- Origin: New York City, New York, US
- Genres: Breakbeat, hip house
- Years active: 1992–1997
- Label: Strictly Rhythm
- Past members: Erick Morillo; The Mad Stuntman;
- Website: https://reel2realofficial.com

= Reel 2 Real =

American electronic band

Reel 2 Real was an American hip house musical project that had seven top 10 hits on the Hot Dance Music/Club Play chart in the 1990s.

==Biography==
The duo consisted of American DJ Erick Morillo and Trinidadian rapper Mark Quashie, also known as The Mad Stuntman. The project's core member was producer and DJ Erick Morillo from New York City, who spent a portion of his childhood living in Colombia and also in Union City, New Jersey. The first release as Reel 2 Real was "The New Anthem" which spent a week at No. 1 on the US Dance Chart in 1992.

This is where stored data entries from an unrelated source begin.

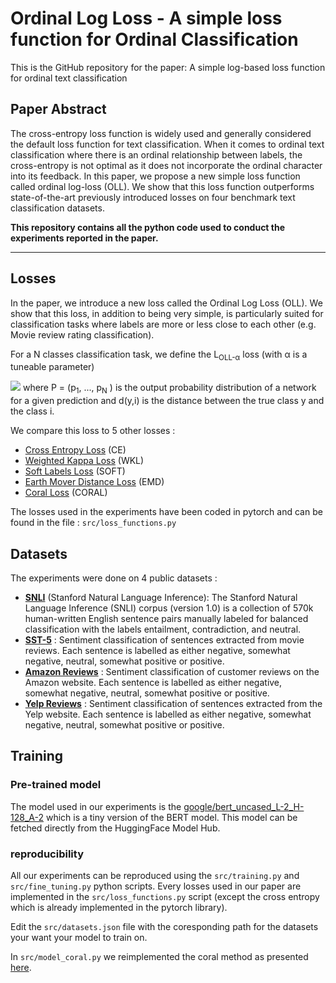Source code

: # Ordinal Log Loss - A simple loss function for Ordinal Classification

This is the GitHub repository for the paper: 
A simple log-based loss function for ordinal text classification

## Paper Abstract
The cross-entropy loss function is widely used and generally considered the default loss function for text classification. When it comes to ordinal text classification where there is an ordinal relationship between labels, the cross-entropy is not optimal as it does not incorporate the ordinal character into its feedback. In this paper, we propose a new simple loss function called ordinal log-loss (OLL). We show that this loss function outperforms state-of-the-art previously introduced losses on four benchmark text classification datasets. 


**This repository contains all the python code used to conduct the experiments reported in the paper.**

---
## Losses

In the paper, we introduce a new loss called the Ordinal Log Loss (OLL). We show that this loss, in addition to being very simple, is particularly suited for classification tasks where labels are more or less close to each other (e.g. Movie review rating classification). 

For a N classes classification task, we define the L<sub>OLL-&alpha;</sub> loss (with &alpha; is a tuneable parameter)

<img src="https://render.githubusercontent.com/render/math?math=\Large\color{grey}\textbf{\mathcal{L}_{OLL-\alpha}(P,y) = -\sum_{i=1}^{N}\log(1-p_i) d(y,i)^\alpha}">
where P = (p<sub>1</sub>, ..., p<sub>N</sub> ) is the output probability distribution of a network for a given prediction and d(y,i) is the distance between the true class y and the class i.

We compare this loss to 5 other losses :
* [Cross Entropy Loss](https://pytorch.org/docs/stable/generated/torch.nn.CrossEntropyLoss.html) (CE)
* [Weighted Kappa Loss](https://www.sciencedirect.com/science/article/abs/pii/S0167865517301666?via%3Dihub) (WKL)
* [Soft Labels Loss](https://openaccess.thecvf.com/content_CVPR_2019/html/Diaz_Soft_Labels_for_Ordinal_Regression_CVPR_2019_paper.html) (SOFT)
* [Earth Mover Distance Loss](https://arxiv.org/abs/1611.05916) (EMD)
* [Coral Loss](https://github.com/Raschka-research-group/coral-cnn) (CORAL)

The losses used in the experiments have been coded in pytorch and can be found in the file : `src/loss_functions.py`

## Datasets 

The experiments were done on 4 public datasets : 
* **[SNLI](https://nlp.stanford.edu/projects/snli/)** (Stanford Natural Language Inference): The Stanford Natural Language Inference (SNLI) corpus (version 1.0) is a collection of 570k human-written English sentence pairs manually labeled for balanced classification with the labels entailment, contradiction, and neutral. 
* **[SST-5](https://nlp.stanford.edu/sentiment/)** : Sentiment classification of sentences extracted from movie reviews. Each sentence is labelled as either negative, somewhat negative, neutral, somewhat positive or positive.
* **[Amazon Reviews](https://registry.opendata.aws/amazon-reviews-ml/)** : Sentiment classification of customer reviews on the Amazon website. Each sentence is labelled as either negative, somewhat negative, neutral, somewhat positive or positive.
* **[Yelp Reviews](https://www.yelp.com/dataset)** : Sentiment classification of sentences extracted from the Yelp website. Each sentence is labelled as either negative, somewhat negative, neutral, somewhat positive or positive.


## Training

### Pre-trained model
The model used in our experiments is the [google/bert_uncased_L-2_H-128_A-2](https://huggingface.co/google/bert_uncased_L-2_H-128_A-2) which is a tiny version of the BERT model. This model can be fetched directly from the HuggingFace Model Hub.

### reproducibility
All our experiments can be reproduced using the `src/training.py` and `src/fine_tuning.py` python scripts. 
Every losses used in our paper are implemented in the `src/loss_functions.py` script (except the cross entropy which is already implemented in the pytorch library).

Edit the `src/datasets.json` file with the coresponding path for the datasets your want your model to train on. 

In `src/model_coral.py` we reimplemented the coral method as presented [here](https://github.com/Raschka-research-group/coral-cnn). 


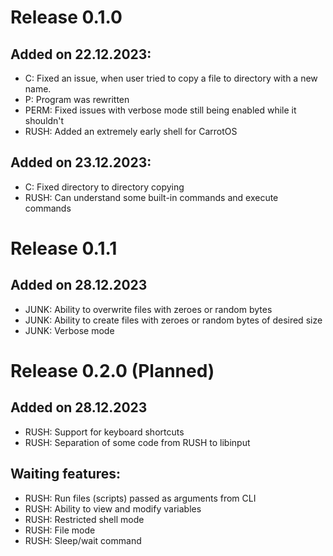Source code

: 
# Release 0.1.0

## Added on 22.12.2023:
- C: Fixed an issue, when user tried to copy a file to directory with a new name.
- P: Program was rewritten
- PERM: Fixed issues with verbose mode still being enabled while it shouldn't
- RUSH: Added an extremely early shell for CarrotOS

## Added on 23.12.2023:
- C: Fixed directory to directory copying
- RUSH: Can understand some built-in commands and execute commands 

# Release 0.1.1

## Added on 28.12.2023

- JUNK: Ability to overwrite files with zeroes or random bytes
- JUNK: Ability to create files with zeroes or random bytes of desired size
- JUNK: Verbose mode

# Release 0.2.0 (Planned)

## Added on 28.12.2023

- RUSH: Support for keyboard shortcuts
- RUSH: Separation of some code from RUSH to libinput

## Waiting features:

- RUSH: Run files (scripts) passed as arguments from CLI
- RUSH: Ability to view and modify variables
- RUSH: Restricted shell mode
- RUSH: File mode
- RUSH: Sleep/wait command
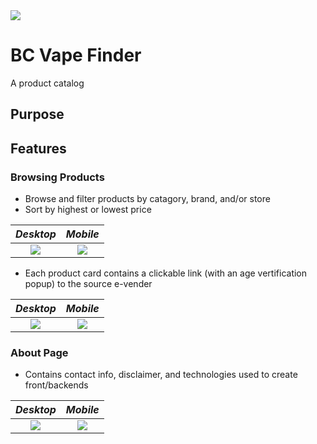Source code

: 

<img src="https://i.imgur.com/Zxx5Ayol.png" style="max-width: 100%;">

# BC Vape Finder

A product catalog 

## Purpose

## Features

### Browsing Products 

- Browse and filter products by catagory, brand, and/or store
- Sort by highest or lowest price

_Desktop_           |  _Mobile_
:-------------------------:|:-------------------------:
<img src="https://i.imgur.com/katgc7Nl.png" style="max-width: 100%;"> | <img src="https://i.imgur.com/ba3tYKXm.png" style="max-width: 100%; height:auto;">


- Each product card contains a clickable link (with an age vertification popup) to the source e-vender

_Desktop_           |  _Mobile_
:-------------------------:|:-------------------------:
<img src="https://i.imgur.com/i98csaOl.png" style="max-width: 100%;"> | <img src="https://i.imgur.com/55taJjJm.png" style="max-width: 100%; height:auto;">

### About Page

- Contains contact info, disclaimer, and technologies used to create front/backends

_Desktop_           |  _Mobile_
:-------------------------:|:-------------------------:
<img src="https://i.imgur.com/w3vSIIel.png" style="max-width: 100%;"> | <img src="https://i.imgur.com/OlqpYevm.png" style="max-width: 100%; height:auto;">












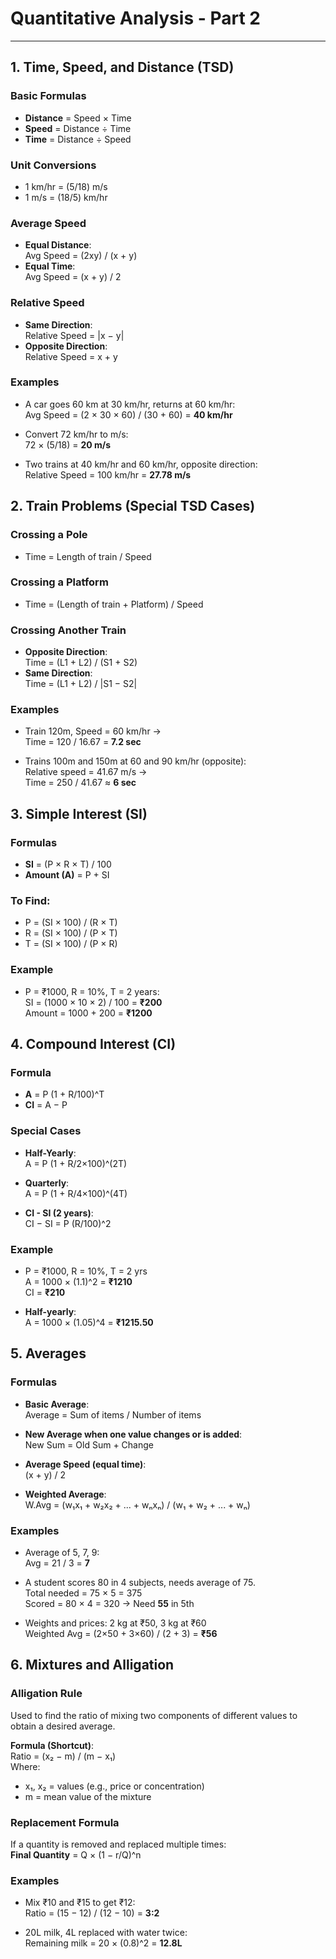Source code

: # Quantitative Analysis - Part 2

---

## 1. Time, Speed, and Distance (TSD)

### Basic Formulas
- **Distance** = Speed × Time  
- **Speed** = Distance ÷ Time  
- **Time** = Distance ÷ Speed  

### Unit Conversions
- 1 km/hr = (5/18) m/s  
- 1 m/s = (18/5) km/hr  

### Average Speed
- **Equal Distance**:  
  Avg Speed = (2xy) / (x + y)
- **Equal Time**:  
  Avg Speed = (x + y) / 2

### Relative Speed
- **Same Direction**:  
  Relative Speed = |x − y|
- **Opposite Direction**:  
  Relative Speed = x + y

### Examples
- A car goes 60 km at 30 km/hr, returns at 60 km/hr:  
  Avg Speed = (2 × 30 × 60) / (30 + 60) = **40 km/hr**

- Convert 72 km/hr to m/s:  
  72 × (5/18) = **20 m/s**

- Two trains at 40 km/hr and 60 km/hr, opposite direction:  
  Relative Speed = 100 km/hr = **27.78 m/s**


## 2. Train Problems (Special TSD Cases)

### Crossing a Pole
- Time = Length of train / Speed

### Crossing a Platform
- Time = (Length of train + Platform) / Speed

### Crossing Another Train
- **Opposite Direction**:  
  Time = (L1 + L2) / (S1 + S2)
- **Same Direction**:  
  Time = (L1 + L2) / |S1 − S2|

### Examples
- Train 120m, Speed = 60 km/hr →  
  Time = 120 / 16.67 = **7.2 sec**

- Trains 100m and 150m at 60 and 90 km/hr (opposite):  
  Relative speed = 41.67 m/s →  
  Time = 250 / 41.67 ≈ **6 sec**


## 3. Simple Interest (SI)

### Formulas
- **SI** = (P × R × T) / 100  
- **Amount (A)** = P + SI  

### To Find:
- P = (SI × 100) / (R × T)  
- R = (SI × 100) / (P × T)  
- T = (SI × 100) / (P × R)

### Example
- P = ₹1000, R = 10%, T = 2 years:  
  SI = (1000 × 10 × 2) / 100 = **₹200**  
  Amount = 1000 + 200 = **₹1200**


## 4. Compound Interest (CI)

### Formula
- **A** = P (1 + R/100)^T  
- **CI** = A − P  

### Special Cases
- **Half-Yearly**:  
  A = P (1 + R/2×100)^(2T)

- **Quarterly**:  
  A = P (1 + R/4×100)^(4T)

- **CI - SI (2 years)**:  
  CI − SI = P (R/100)^2

### Example
- P = ₹1000, R = 10%, T = 2 yrs  
  A = 1000 × (1.1)^2 = **₹1210**  
  CI = **₹210**

- **Half-yearly**:  
  A = 1000 × (1.05)^4 = **₹1215.50**


## 5. Averages

### Formulas
- **Basic Average**:  
  Average = Sum of items / Number of items

- **New Average when one value changes or is added**:  
  New Sum = Old Sum + Change

- **Average Speed (equal time)**:  
  (x + y) / 2

- **Weighted Average**:  
  W.Avg = (w₁x₁ + w₂x₂ + ... + wₙxₙ) / (w₁ + w₂ + ... + wₙ)

### Examples
- Average of 5, 7, 9:  
  Avg = 21 / 3 = **7**

- A student scores 80 in 4 subjects, needs average of 75.  
  Total needed = 75 × 5 = 375  
  Scored = 80 × 4 = 320 → Need **55** in 5th

- Weights and prices: 2 kg at ₹50, 3 kg at ₹60  
  Weighted Avg = (2×50 + 3×60) / (2 + 3) = **₹56**


## 6. Mixtures and Alligation

### Alligation Rule
Used to find the ratio of mixing two components of different values to obtain a desired average.

**Formula (Shortcut)**:  
Ratio = (x₂ − m) / (m − x₁)  
Where:  
- x₁, x₂ = values (e.g., price or concentration)  
- m = mean value of the mixture

### Replacement Formula
If a quantity is removed and replaced multiple times:  
**Final Quantity** = Q × (1 − r/Q)^n

### Examples
- Mix ₹10 and ₹15 to get ₹12:  
  Ratio = (15 − 12) / (12 − 10) = **3:2**

- 20L milk, 4L replaced with water twice:  
  Remaining milk = 20 × (0.8)^2 = **12.8L**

Although it peaked at No. 8 on the dance chart, Reel 2 Real is best known for the song "I Like to Move It", which featured Trinidadian toaster Mark Quashie, also known as The Mad Stuntman. The song peaked at number 89 on the Billboard Hot 100 in 1994. It was successful in Germany where it peaked at number 3 on the singles chart, in the United Kingdom, where it peaked at number 5 and in France and the Netherlands it peaked at number one. The song would later be used in 2005 animated film Madagascar and was covered by comedian Sacha Baron Cohen (who voiced King Julien in the film) but produced by Morillo, making it a hit once again in 2005 with it becoming the film series' theme song. In all, The Mad Stuntman was featured on four of Reel 2 Real's top 10 dance hits. Later singles featured Barbara Tucker, Charlotte Small and Proyecto Uno. The Reel 2 Real alias was abandoned in 1997.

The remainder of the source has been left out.